When we come to the sixteenth century (Chapter 7 below) and can rely on the testimony of Thomas More, we see that the MEB was regarded not only as non-Wycliffite but as pre-Wycliffite; nevertheless, it was also considered by some to be forbidden. We will also see that the preface to the Rheims New Testament of 1582 considers the surviving renditions of the Bible to be non-Wycliffite and never prohibited.
However, the reformer John Bale, in his index of notes on the works of English authors, after saying that John Trevisa translated the whole Bible, says the same thing about John Wyclif.3 But earlier in his treatment of Wyclif, Bale has a more circumstantial entry concerning his translation of the whole Bible,4 based on his inspection of a Later Version (LV), prefaced by the treatise Five and Twenty Books (FTB), which Josiah Forshall and Frederic Madden in their 1850 edition printed as the prologue to LV, and which they refer to as the “General Prologue” (GP).5 The late Mary Dove, in her magisterial study of the Middle English Bible, identifies the manuscript that Bale saw as the one now at Princeton University.6 She observes that the antiquarian John Leland, who provided Bale with many details about Wyclif ’s writings, did not come to a similar conclusion (that Wyclif translated the Bible).7 In Bale’s published Catalogus, he leaves out the detail of the incipit identifying Five and Twenty Books.8 The only other person of Bale’s era who made such a claim about Wyclif ’s translation of the Bible was the printer Robert Crowley, taking his cue from Bale’s earlier Summarium (1548), in Crowley’s edition of Piers Plowman in 1550. Crowley also printed Five and Twenty Books in 1550, under the title of The Pathway to Perfect Knowledge, calling it “a prologue” by Wyclif.9
Bale adds interesting details in the Catalogus to his claim that John Trevisa translated the whole Bible.

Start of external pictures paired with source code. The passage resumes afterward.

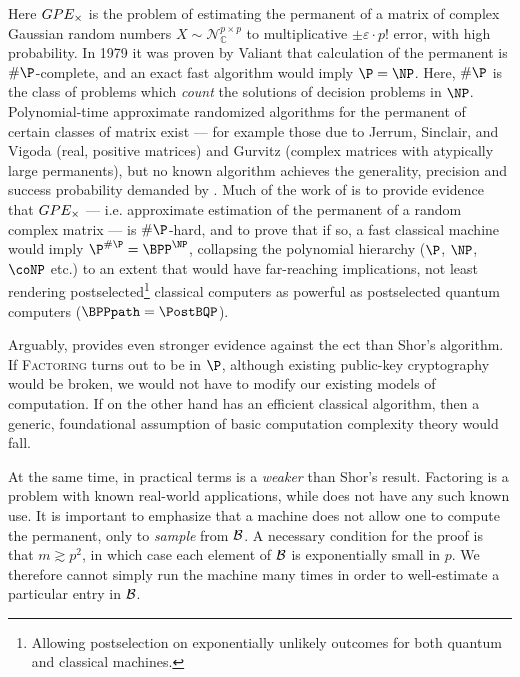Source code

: Here $GPE_\times$ is the problem of estimating the permanent of a matrix of complex Gaussian random numbers $X\sim \mathcal{N}_\mathbb{C}^{p\times p}$ to multiplicative $\pm \varepsilon \cdot p!$ error, with high probability. In 1979 it was proven by Valiant \cite{Valiant1979a} that calculation of the permanent is $\#\P$-complete, and an exact fast algorithm would imply $\P=\NP$. Here, $\#\P$ is the class of problems which \emph{count} the solutions of decision problems in $\NP$. Polynomial-time approximate randomized algorithms for the permanent of certain classes of matrix exist --- for example those due to Jerrum, Sinclair, and Vigoda \cite{Jerrum2004a} (real, positive matrices) and Gurvitz \cite{Gurvits2005} (complex matrices with atypically large permanents), but no known algorithm achieves the generality, precision and success probability demanded by \bosonsampling. Much of the work of \cite{Aaronson2010} is to provide evidence that $GPE_\times$ --- i.e. approximate estimation of the permanent of a random complex matrix --- is $\#\P$-hard,
and to prove that if so, a fast classical  \bosonsampling machine would imply $\P^{\#\P} = \BPP^{\NP}$, collapsing the polynomial hierarchy ($\P$, $\NP$, $\coNP$ etc.) to an extent that would have far-reaching implications, not least rendering postselected\footnote{Allowing postselection on exponentially unlikely outcomes for both quantum and classical machines.} classical computers as powerful as postselected quantum computers ($\BPPpath = \PostBQP$). 

Arguably, \bosonsampling provides even stronger evidence against the \gls{ect} than Shor's algorithm. If \textsc{Factoring} turns out to be in $\P$, although existing public-key cryptography would be broken, we would not have to modify our existing models of computation. If on the other hand \bosonsampling has an efficient classical algorithm, then a generic, foundational assumption of basic computation complexity theory would fall.

At the same time, in practical terms \bosonsampling is a \emph{weaker} than Shor's result. Factoring is a problem with known real-world applications, while \bosonsampling does not have any such known use. 
It is important to emphasize that a \bosonsampling machine does not allow one to compute the permanent, only to \emph{sample} from $\mathcal{B}$. A necessary condition for the proof is that $m \gtrsim p^2$, in which case each element of $\mathcal{B}$ is exponentially small in $p$. We therefore cannot simply run the machine many times in order to well-estimate a particular entry in $\mathcal{B}$.

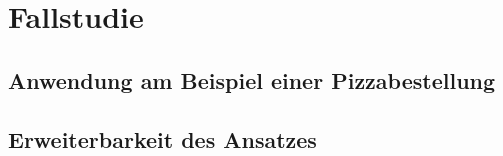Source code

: \chapter{Fallstudie}

\section{Anwendung am Beispiel einer Pizzabestellung}

\section{Erweiterbarkeit des Ansatzes}
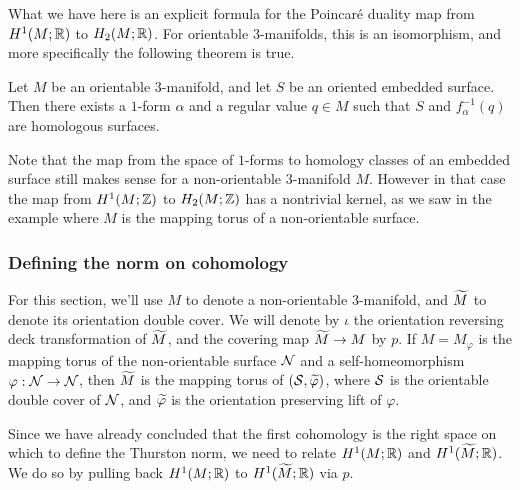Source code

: What we have here is an explicit formula for the Poincar\'e duality map from $H^1(M; \mathbb{R})$ to $H_2(M; \mathbb{R})$.
For orientable $3$-manifolds, this is an isomorphism, and more specifically the following theorem is true.
\begin{thm}
  \label{thm:orientable-poincare-duality}
  Let $M$ be an orientable $3$-manifold, and let $S$ be an oriented embedded surface. Then there exists a $1$-form
  $\alpha$ and a regular value $q\in M$ such that $S$ and $f_{\alpha}^{-1}(q)$ are homologous surfaces.
\end{thm}

Note that the map from the space of $1$-forms to homology classes of an embedded surface still makes sense for a non-orientable $3$-manifold $M$.
However in that case the map from $H^1(M; \mathbb{Z})$ to $H_2(M; \mathbb{Z})$ has a nontrivial kernel, as we saw in the example where $M$ is the mapping torus of a non-orientable surface.

\subsubsection*{Defining the norm on cohomology}
For this section, we'll use $M$ to denote a non-orientable $3$-manifold, and $\widetilde{M}$ to denote its orientation double cover.
We will denote by $\iota$ the orientation reversing deck transformation
of $\widetilde{M}$, and the covering map $\widetilde{M} \to M$ by $p$.
If $M=M_\varphi$ is the mapping torus of the non-orientable surface $\mathcal{N}$ and a self-homeomorphism $\varphi: \mathcal{N} \to \mathcal{N}$, then $\widetilde{M}$ is the mapping torus of $(\mathcal{S}, \widetilde{\varphi})$, where $\mathcal{S}$ is the orientable double cover of $\mathcal{N}$, and $\widetilde{\varphi}$ is the orientation preserving lift of $\varphi$.

Since we have already concluded that the first cohomology is the right space on which to define the Thurston norm, we need to relate $H^1(M; \mathbb{R})$ and $H^1(\widetilde{M}; \mathbb{R})$. We do so by pulling back $H^1(M;\mathbb{R})$ to $H^1(\widetilde{M};\mathbb{R})$ via $p$.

He did so at the request of Lord Berkeley, he says, and he gives an incipit to it: “Ego Joannes Trevisa, sacerdos.”10
Attributions of authorship by later owners of MEB manuscripts are fairly rare. The person who inscribed an LV Bible to Edward VI in 1550 attributed the prologue (Five and Twenty Books), placed after the Old Testament, to Wyclif.11 In 1615 an attribution to Wyclif was added to an LV copy of the New Testament Epistles and Apocalypse.12 A later manuscript attribution was that of Baron Thomas Fairfax, who died in 1671; he noted that his LV New Testament was Wyclif ’s translation.13 An LV Bible at Emmanuel College in Cambridge was attributed to Wyclif and dated 1383 sometime after it was cataloged in 1600 by Thomas James and before it was seen by Henry Wharton in the 1680s.14 But in an updated entry Wharton says that all of the many English Bibles that he has seen (all LV) are attributed to Wyclif, but that these attributions are recent conjectures.15 An example is the seventeenth-century hand in the Fairfax complete Bible (LV), saying of its original date, 1408: “which is 25 years after Wickleff finished the translation”—that is, accepting 1383 as the date of Wyclif ’s version.16 But it is noteworthy that an annotator of the seventeenth century surmises that the New Testament (EV) in Dublin Trinity College 75 is by John Purvey, based on John Foxe’s description of him, and that he was also the author of the following prologue to the Old Testament (that is, Five and Twenty Books).17
It has been suggested by Dove that the earliest acknowledgment that there were two versions of the Middle English Bible was by Thomas James, the first librarian of the Bodleian, writing in 1612,18 but I disagree. Dove thinks that James assigned EV to the thirteenth century and LV to Wyclif, but in fact James is quoting from the prologue (Five and Twenty Books) attached to an LV Bible. He says of the author-translator, “Of one thing I am sure, that he that translated the whole Bible into English (which Bible came forth, as I guess, some hundred years before Wyclif ’s) held these books [other than the twenty-five inspired books of the Old Testament] for Apocrypha.” He adds a note: “The Bible hath been twice translated into English. The former edition is very ancient, whereof we have three copies (one in the Public Library, one in Christ Church Library, the other in Queen’s College), the later translated by Wyclif.”19 The manuscript that he saw in the Public Library must have been Bodleian 277, the revised LV (I call it LLV), which has the first chapter of Five and Twenty Books (GP).20
However, we can hardly conclude that James knew the difference between EV and LV and accordingly attributed EV to Wyclif. The Bible that he saw at Christ Church was almost certainly EV (MS 145), and he considered it to be the same as the LV at Queen’s;21 and he seems to have known of no other English Bibles at Oxford. In his catalog of the libraries of Oxford and Cambridge, published in 1600, he names only three complete English Bibles at Oxford (Christ Church, Queen’s, and one in New College, which perhaps was the same as the one he later cites as being at the Bodleian).22 He identifies no Bible that he has seen as Wyclif ’s translation.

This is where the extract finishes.